THIRTY YEARS OF “FIRSTS”
Books & Essays on Women and Creativity

The Writer on Her Work: 20th Anniversary edition
W.W. Norton & Co.
2000
From Julia Alvarez’s new preface:
“It was a first: seventeen women laying claim to rooms of their own in the mansion of literature with stories about how they had each, individually, particularly, done so.”
From Janet Sternburg’s introduction:
“I began this book because I needed to read it …”

 

“20 Years After — Looking back at The Writer On Her Work”
Women’s Review of Books
November 2000
“I gave copies of The Writer On Her Work to several women friends, all in their twenties. I asked them if anything in the book spoke to them. One talked about finding ‘powerful voices that propel you to keep going.’ Another added, ‘Sometimes that can only be found in the words of others.”

 

“This Writer on Her Work: An editor and essayist reflects on her landmark collection of personal essays by Women Writers”
Poets & Writers Magazine
1992
“For some time, I had resisted the idea of a second volume because I feared itmight be repetitive. Then I thought of commissioning an essay from travel essayist Jan Morris . . . here was one person who could write with personal authority on what it was like to be a woman who writes, from the perspective of once having been a man.”

 

The Writer On Her Work: Volume 2, New Essays in New Territory
W.W. Norton & Co.
1991
“Women are telling more expansive narratives, from different perspectives, about their engagement with the new territory that is world. In place of the search for wholeness — a strong note in the first volume — the writers here lay claim to transformation.”

 

Jane Globus Lecture: Women and Poetry 1985
Reprinted in The Poetry Review
“What we must do now is recognize that we have a body of work that has evolved over and through recent time, and must be acknowledged for something more than its virtues. We have to look now at its complexity.”

 

Between Women: Biographers, Novelists, Critics, Teachers and Artists Write About Women
Beacon Press Books
1984
From “Farewell to the Farm”: “She (Isak Dinesen) was telling me not what life could be, but what it exacts . . . She survived her losses. . . She gives happiness its full due; so too does she fully claim suffering. Accept the paradoxes of one’s own nature, she implies, and of all of nature. Be true to the story: tell it.”

 

“Inside the Room of the Woman Poet”
The Poetry Society of America Bulletin
1981
“There is an urgency about these writings – they are being sent out from the poet to be heard, to matter. We have seen how the self can be used as an agency for change. Poetry written from this impulse bears an implicit view of the future not as a fixed order but as a field of possibilities.”

 

The Writer on her Work: Volume I
W.W. Norton & Company
1980
“The woman writer as we’ve stereotypically known her has been many things: recluse, sufferer, woman in mauve velvet on a chaise, woman who flees the stifling rooms of her father’s house, adventuress, “free” woman of multiple love affairs, paragon of productivity, destroyer of others, more often of herself.

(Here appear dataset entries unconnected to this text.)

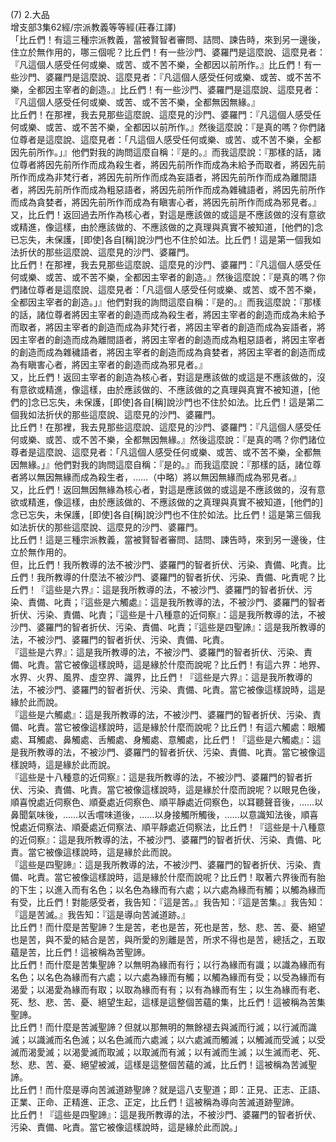 (7) 2.大品  
增支部3集62經/宗派教義等等經(莊春江譯)  
「比丘們！有這三種宗派教義，當被賢智者審問、詰問、諫告時，來到另一邊後，住立於無作用的，哪三個呢？比丘們！有一些沙門、婆羅門是這麼說、這麼見者：『凡這個人感受任何或樂、或苦、或不苦不樂，全都因以前所作。』比丘們！有一些沙門、婆羅門是這麼說、這麼見者：『凡這個人感受任何或樂、或苦、或不苦不樂，全都因主宰者的創造。』比丘們！有一些沙門、婆羅門是這麼說、這麼見者：『凡這個人感受任何或樂、或苦、或不苦不樂，全都無因無緣。』  
比丘們！在那裡，我去見那些這麼說、這麼見的沙門、婆羅門：『凡這個人感受任何或樂、或苦、或不苦不樂，全都因以前所作。』然後這麼說：『是真的嗎？你們諸位尊者是這麼說、這麼見者：「凡這個人感受任何或樂、或苦、或不苦不樂，全都因先前所作。」』他們對我的詢問這麼自稱：『是的。』而我這麼說：『那樣的話，諸位尊者將因先前所作而成為殺生者，將因先前所作而成為未給予而取者，將因先前所作而成為非梵行者，將因先前所作而成為妄語者，將因先前所作而成為離間語者，將因先前所作而成為粗惡語者，將因先前所作而成為雜穢語者，將因先前所作而成為貪婪者，將因先前所作而成為有瞋害心者，將因先前所作而成為邪見者。』  
又，比丘們！返回過去所作為核心者，對這是應該做的或這是不應該做的沒有意欲或精進，像這樣，由於應該做的、不應該做的之真理與真實不被知道，[他們的]念已忘失，未保護，[即使]各自[稱]說沙門也不住於如法。比丘們！這是第一個我如法折伏的那些這麼說、這麼見的沙門、婆羅門。  
比丘們！在那裡，我去見那些這麼說、這麼見的沙門、婆羅門：『凡這個人感受任何或樂、或苦、或不苦不樂，全都因主宰者的創造。』然後這麼說：『是真的嗎？你們諸位尊者是這麼說、這麼見者：「凡這個人感受任何或樂、或苦、或不苦不樂，全都因主宰者的創造。」』他們對我的詢問這麼自稱：『是的。』而我這麼說：『那樣的話，諸位尊者將因主宰者的創造而成為殺生者，將因主宰者的創造而成為未給予而取者，將因主宰者的創造而成為非梵行者，將因主宰者的創造而成為妄語者，將因主宰者的創造而成為離間語者，將因主宰者的創造而成為粗惡語者，將因主宰者的創造而成為雜穢語者，將因主宰者的創造而成為貪婪者，將因主宰者的創造而成為有瞋害心者，將因主宰者的創造而成為邪見者。』  
又，比丘們！返回主宰者的創造為核心者，對這是應該做的或這是不應該做的，沒有意欲或精進，像這樣，由於應該做的、不應該做的之真理與真實不被知道，[他們的]念已忘失，未保護，[即使]各自[稱]說沙門也不住於如法。比丘們！這是第二個我如法折伏的那些這麼說、這麼見的沙門、婆羅門。  
比丘們！在那裡，我去見那些這麼說、這麼見的沙門、婆羅門：『凡這個人感受任何或樂、或苦、或不苦不樂，全都無因無緣。』然後這麼說：『是真的嗎？你們諸位尊者是這麼說、這麼見者：「凡這個人感受任何或樂、或苦、或不苦不樂，全都無因無緣。」』他們對我的詢問這麼自稱：『是的。』而我這麼說：『那樣的話，諸位尊者將以無因無緣而成為殺生者，……（中略）將以無因無緣而成為邪見者。』  
又，比丘們！返回無因無緣為核心者，對這是應該做的或這是不應該做的，沒有意欲或精進，像這樣，由於應該做的、不應該做的之真理與真實不被知道，[他們的]念已忘失，未保護，[即使]各自[稱]說沙門也不住於如法。比丘們！這是第三個我如法折伏的那些這麼說、這麼見的沙門、婆羅門。  
比丘們！這是三種宗派教義，當被賢智者審問、詰問、諫告時，來到另一邊後，住立於無作用的。  
但，比丘們！我所教導的法不被沙門、婆羅門的智者折伏、污染、責備、叱責。比丘們！我所教導的什麼法不被沙門、婆羅門的智者折伏、污染、責備、叱責呢？比丘們！『這些是六界』：這是我所教導的法，不被沙門、婆羅門的智者折伏、污染、責備、叱責；『這些是六觸處』：這是我所教導的法，不被沙門、婆羅門的智者折伏、污染、責備、叱責；『這些是十八種意的近伺察』：這是我所教導的法，不被沙門、婆羅門的智者折伏、污染、責備、叱責；『這些是四聖諦』：這是我所教導的法，不被沙門、婆羅門的智者折伏、污染、責備、叱責。  
『這些是六界』：這是我所教導的法，不被沙門、婆羅門的智者折伏、污染、責備、叱責。當它被像這樣說時，這是緣於什麼而說呢？比丘們！有這六界：地界、水界、火界、風界、虛空界、識界，比丘們！『這些是六界』：這是我所教導的法，不被沙門、婆羅門的智者折伏、污染、責備、叱責。當它被像這樣說時，這是緣於此而說。  
『這些是六觸處』：這是我所教導的法，不被沙門、婆羅門的智者折伏、污染、責備、叱責。當它被像這樣說時，這是緣於什麼而說呢？比丘們！有這六觸處：眼觸處、耳觸處、鼻觸處、舌觸處、身觸處、意觸處，比丘們！『這些是六觸處』：這是我所教導的法，不被沙門、婆羅門的智者折伏、污染、責備、叱責。當它被像這樣說時，這是緣於此而說。  
『這些是十八種意的近伺察』：這是我所教導的法，不被沙門、婆羅門的智者折伏、污染、責備、叱責。當它被像這樣說時，這是緣於什麼而說呢？以眼見色後，順喜悅處近伺察色、順憂處近伺察色、順平靜處近伺察色，以耳聽聲音後，……以鼻聞氣味後，……以舌嚐味道後，……以身接觸所觸後，……以意識知法後，順喜悅處近伺察法、順憂處近伺察法、順平靜處近伺察法，比丘們！『這些是十八種意的近伺察』：這是我所教導的法，不被沙門、婆羅門的智者折伏、污染、責備、叱責。當它被像這樣說時，這是緣於此而說。  
『這些是四聖諦』：這是我所教導的法，不被沙門、婆羅門的智者折伏、污染、責備、叱責。當它被像這樣說時，這是緣於什麼而說呢？比丘們！取著六界後而有胎的下生；以進入而有名色；以名色為緣而有六處；以六處為緣而有觸；以觸為緣而有受，比丘們！對能感受者，我告知：『這是苦。』我告知：『這是苦集。』我告知：『這是苦滅。』我告知：『這是導向苦滅道跡。』  
比丘們！而什麼是苦聖諦？生是苦，老也是苦，死也是苦，愁、悲、苦、憂、絕望也是苦，與不愛的結合是苦，與所愛的別離是苦，所求不得也是苦，總括之，五取蘊是苦，比丘們！這被稱為苦聖諦。  
比丘們！而什麼是苦集聖諦？以無明為緣而有行；以行為緣而有識；以識為緣而有名色；以名色為緣而有六處；以六處為緣而有觸；以觸為緣而有受；以受為緣而有渴愛；以渴愛為緣而有取；以取為緣而有有；以有為緣而有生；以生為緣而有老、死、愁、悲、苦、憂、絕望生起，這樣是這整個苦蘊的集，比丘們！這被稱為苦集聖諦。  
比丘們！而什麼是苦滅聖諦？但就以那無明的無餘褪去與滅而行滅；以行滅而識滅；以識滅而名色滅；以名色滅而六處滅；以六處滅而觸滅；以觸滅而受滅；以受滅而渴愛滅；以渴愛滅而取滅；以取滅而有滅；以有滅而生滅；以生滅而老、死、愁、悲、苦、憂、絕望被滅，這樣是這整個苦蘊的滅，比丘們！這被稱為苦滅聖諦。  
比丘們！而什麼是導向苦滅道跡聖諦？就是這八支聖道；即：正見、正志、正語、正業、正命、正精進、正念、正定，比丘們！這被稱為導向苦滅道跡聖諦。  
比丘們！『這些是四聖諦』：這是我所教導的法，不被沙門、婆羅門的智者折伏、污染、責備、叱責。當它被像這樣說時，這是緣於此而說。」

The images are all too familiar — away with them.”

 

“Joan: Hidden In Herself She Went”
Aphra (the first feminist literary magazine in America)
Fall 1972
“I suggest we learn to “read” old movies as archaeologists read the Rosetta Stone: to glean from an iconographic surface the telling images of a culture vital to us. Our mothers are alive in old films.”

 

“Revealing Herself”
Film Library Quarterly (the first journal issue on women and film)
1970-71
“I want to share with you my conviction that women are now experiencing a surge of creative power that issues out of the very fact of being a women . . How it feels to be a woman has welled up to the surface of expression, to become the fact of art.”